▸ Exercise prompt
Copy exactly the stretch of data below from the line with "Der Beweis für" through the line with "V \colon \deg(v) \equiv 0 \pmod 2", including both of those lines.

↓

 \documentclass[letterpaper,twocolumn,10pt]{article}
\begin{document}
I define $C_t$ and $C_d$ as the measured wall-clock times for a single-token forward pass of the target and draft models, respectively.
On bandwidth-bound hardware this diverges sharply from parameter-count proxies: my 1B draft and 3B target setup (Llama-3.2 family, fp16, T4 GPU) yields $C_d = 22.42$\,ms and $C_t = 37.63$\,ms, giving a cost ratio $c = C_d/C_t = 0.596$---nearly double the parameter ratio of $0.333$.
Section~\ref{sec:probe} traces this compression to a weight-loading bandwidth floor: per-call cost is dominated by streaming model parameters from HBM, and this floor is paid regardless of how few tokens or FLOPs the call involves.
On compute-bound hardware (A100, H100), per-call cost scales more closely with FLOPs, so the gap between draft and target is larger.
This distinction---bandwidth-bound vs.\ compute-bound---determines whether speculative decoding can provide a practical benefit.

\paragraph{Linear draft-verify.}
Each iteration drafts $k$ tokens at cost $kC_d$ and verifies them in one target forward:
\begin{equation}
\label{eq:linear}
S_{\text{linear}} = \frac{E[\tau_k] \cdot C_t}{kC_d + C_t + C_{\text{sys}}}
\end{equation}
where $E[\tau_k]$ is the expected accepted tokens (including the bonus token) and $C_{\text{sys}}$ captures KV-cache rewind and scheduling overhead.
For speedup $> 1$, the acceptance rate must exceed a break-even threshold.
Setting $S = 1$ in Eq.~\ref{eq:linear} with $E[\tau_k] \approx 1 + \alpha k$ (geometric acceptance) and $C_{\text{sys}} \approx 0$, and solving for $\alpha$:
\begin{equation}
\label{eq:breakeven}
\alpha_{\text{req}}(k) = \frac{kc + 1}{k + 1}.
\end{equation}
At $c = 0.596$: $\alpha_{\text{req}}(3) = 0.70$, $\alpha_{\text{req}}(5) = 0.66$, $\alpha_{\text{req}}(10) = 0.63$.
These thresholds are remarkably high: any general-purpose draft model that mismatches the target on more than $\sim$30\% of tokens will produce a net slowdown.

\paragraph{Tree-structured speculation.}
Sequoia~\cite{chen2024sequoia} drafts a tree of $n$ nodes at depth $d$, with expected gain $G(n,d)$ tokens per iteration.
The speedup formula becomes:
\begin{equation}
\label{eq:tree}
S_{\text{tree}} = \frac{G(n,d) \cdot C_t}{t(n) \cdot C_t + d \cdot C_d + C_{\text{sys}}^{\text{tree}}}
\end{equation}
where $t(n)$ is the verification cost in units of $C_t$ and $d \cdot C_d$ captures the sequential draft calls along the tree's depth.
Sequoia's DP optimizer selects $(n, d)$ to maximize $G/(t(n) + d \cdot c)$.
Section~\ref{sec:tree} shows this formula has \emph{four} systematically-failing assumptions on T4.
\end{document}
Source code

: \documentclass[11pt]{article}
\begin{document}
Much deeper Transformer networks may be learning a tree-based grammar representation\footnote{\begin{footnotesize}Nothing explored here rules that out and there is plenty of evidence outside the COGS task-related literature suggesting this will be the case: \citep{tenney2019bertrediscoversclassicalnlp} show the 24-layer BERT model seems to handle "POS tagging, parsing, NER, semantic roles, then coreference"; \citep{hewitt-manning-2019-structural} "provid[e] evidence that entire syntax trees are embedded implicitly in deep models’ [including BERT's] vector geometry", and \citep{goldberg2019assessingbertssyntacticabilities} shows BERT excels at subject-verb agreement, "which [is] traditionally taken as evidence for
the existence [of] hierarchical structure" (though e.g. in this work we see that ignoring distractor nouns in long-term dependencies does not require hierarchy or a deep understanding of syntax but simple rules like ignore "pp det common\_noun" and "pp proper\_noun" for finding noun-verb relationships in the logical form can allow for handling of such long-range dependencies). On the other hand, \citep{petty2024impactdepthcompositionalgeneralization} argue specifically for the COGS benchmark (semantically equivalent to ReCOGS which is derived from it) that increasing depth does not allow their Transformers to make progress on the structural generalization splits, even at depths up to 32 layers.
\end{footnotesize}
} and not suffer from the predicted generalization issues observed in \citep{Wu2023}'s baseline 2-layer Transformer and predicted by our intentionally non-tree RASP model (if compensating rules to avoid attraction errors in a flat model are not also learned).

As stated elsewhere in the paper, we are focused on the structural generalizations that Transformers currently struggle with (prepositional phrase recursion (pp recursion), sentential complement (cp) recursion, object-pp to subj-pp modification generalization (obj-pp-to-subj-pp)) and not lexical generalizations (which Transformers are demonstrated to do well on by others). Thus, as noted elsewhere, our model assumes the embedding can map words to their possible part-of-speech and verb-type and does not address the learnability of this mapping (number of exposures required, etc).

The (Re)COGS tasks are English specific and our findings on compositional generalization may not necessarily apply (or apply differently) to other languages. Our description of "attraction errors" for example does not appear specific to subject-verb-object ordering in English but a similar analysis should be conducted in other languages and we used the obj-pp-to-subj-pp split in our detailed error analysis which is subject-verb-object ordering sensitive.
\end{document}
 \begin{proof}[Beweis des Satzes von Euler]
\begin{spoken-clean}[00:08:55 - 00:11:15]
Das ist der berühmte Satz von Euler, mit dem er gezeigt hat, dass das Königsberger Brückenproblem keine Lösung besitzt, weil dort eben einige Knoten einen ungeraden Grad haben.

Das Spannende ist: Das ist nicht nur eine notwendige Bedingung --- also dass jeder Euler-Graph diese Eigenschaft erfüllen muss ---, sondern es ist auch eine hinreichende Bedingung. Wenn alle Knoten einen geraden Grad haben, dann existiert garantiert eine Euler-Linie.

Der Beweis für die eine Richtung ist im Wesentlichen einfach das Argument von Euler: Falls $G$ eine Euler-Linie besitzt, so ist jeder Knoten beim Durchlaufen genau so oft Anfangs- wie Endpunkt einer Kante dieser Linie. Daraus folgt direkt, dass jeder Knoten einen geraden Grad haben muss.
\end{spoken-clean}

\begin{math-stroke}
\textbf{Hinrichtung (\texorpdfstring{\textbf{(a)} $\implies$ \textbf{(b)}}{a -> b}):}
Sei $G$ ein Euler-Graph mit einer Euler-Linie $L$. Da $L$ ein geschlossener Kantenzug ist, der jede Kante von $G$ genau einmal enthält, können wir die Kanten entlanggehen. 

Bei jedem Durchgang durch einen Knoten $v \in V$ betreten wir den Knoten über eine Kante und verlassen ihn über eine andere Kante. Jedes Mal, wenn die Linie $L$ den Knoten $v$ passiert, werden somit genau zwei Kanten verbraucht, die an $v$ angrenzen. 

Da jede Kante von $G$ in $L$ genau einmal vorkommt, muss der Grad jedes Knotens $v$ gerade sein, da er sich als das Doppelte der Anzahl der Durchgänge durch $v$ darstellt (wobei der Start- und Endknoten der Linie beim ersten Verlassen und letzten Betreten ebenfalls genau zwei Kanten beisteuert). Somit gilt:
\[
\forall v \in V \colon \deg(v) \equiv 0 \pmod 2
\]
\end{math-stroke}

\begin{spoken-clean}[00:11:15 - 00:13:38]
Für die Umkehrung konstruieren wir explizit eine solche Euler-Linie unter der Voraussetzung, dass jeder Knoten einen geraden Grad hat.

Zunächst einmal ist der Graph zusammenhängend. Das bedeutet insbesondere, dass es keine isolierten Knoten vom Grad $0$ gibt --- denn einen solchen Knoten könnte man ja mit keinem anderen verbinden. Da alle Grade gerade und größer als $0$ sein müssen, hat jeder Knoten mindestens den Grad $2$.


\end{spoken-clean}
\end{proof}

↑

▸ Result for this task
Der Beweis für die eine Richtung ist im Wesentlichen einfach das Argument von Euler: Falls $G$ eine Euler-Linie besitzt, so ist jeder Knoten beim Durchlaufen genau so oft Anfangs- wie Endpunkt einer Kante dieser Linie. Daraus folgt direkt, dass jeder Knoten einen geraden Grad haben muss.
\end{spoken-clean}

\begin{math-stroke}
\textbf{Hinrichtung (\texorpdfstring{\textbf{(a)} $\implies$ \textbf{(b)}}{a -> b}):}
Sei $G$ ein Euler-Graph mit einer Euler-Linie $L$. Da $L$ ein geschlossener Kantenzug ist, der jede Kante von $G$ genau einmal enthält, können wir die Kanten entlanggehen. 

Bei jedem Durchgang durch einen Knoten $v \in V$ betreten wir den Knoten über eine Kante und verlassen ihn über eine andere Kante. Jedes Mal, wenn die Linie $L$ den Knoten $v$ passiert, werden somit genau zwei Kanten verbraucht, die an $v$ angrenzen. 

Da jede Kante von $G$ in $L$ genau einmal vorkommt, muss der Grad jedes Knotens $v$ gerade sein, da er sich als das Doppelte der Anzahl der Durchgänge durch $v$ darstellt (wobei der Start- und Endknoten der Linie beim ersten Verlassen und letzten Betreten ebenfalls genau zwei Kanten beisteuert). Somit gilt:
\[
\forall v \in V \colon \deg(v) \equiv 0 \pmod 2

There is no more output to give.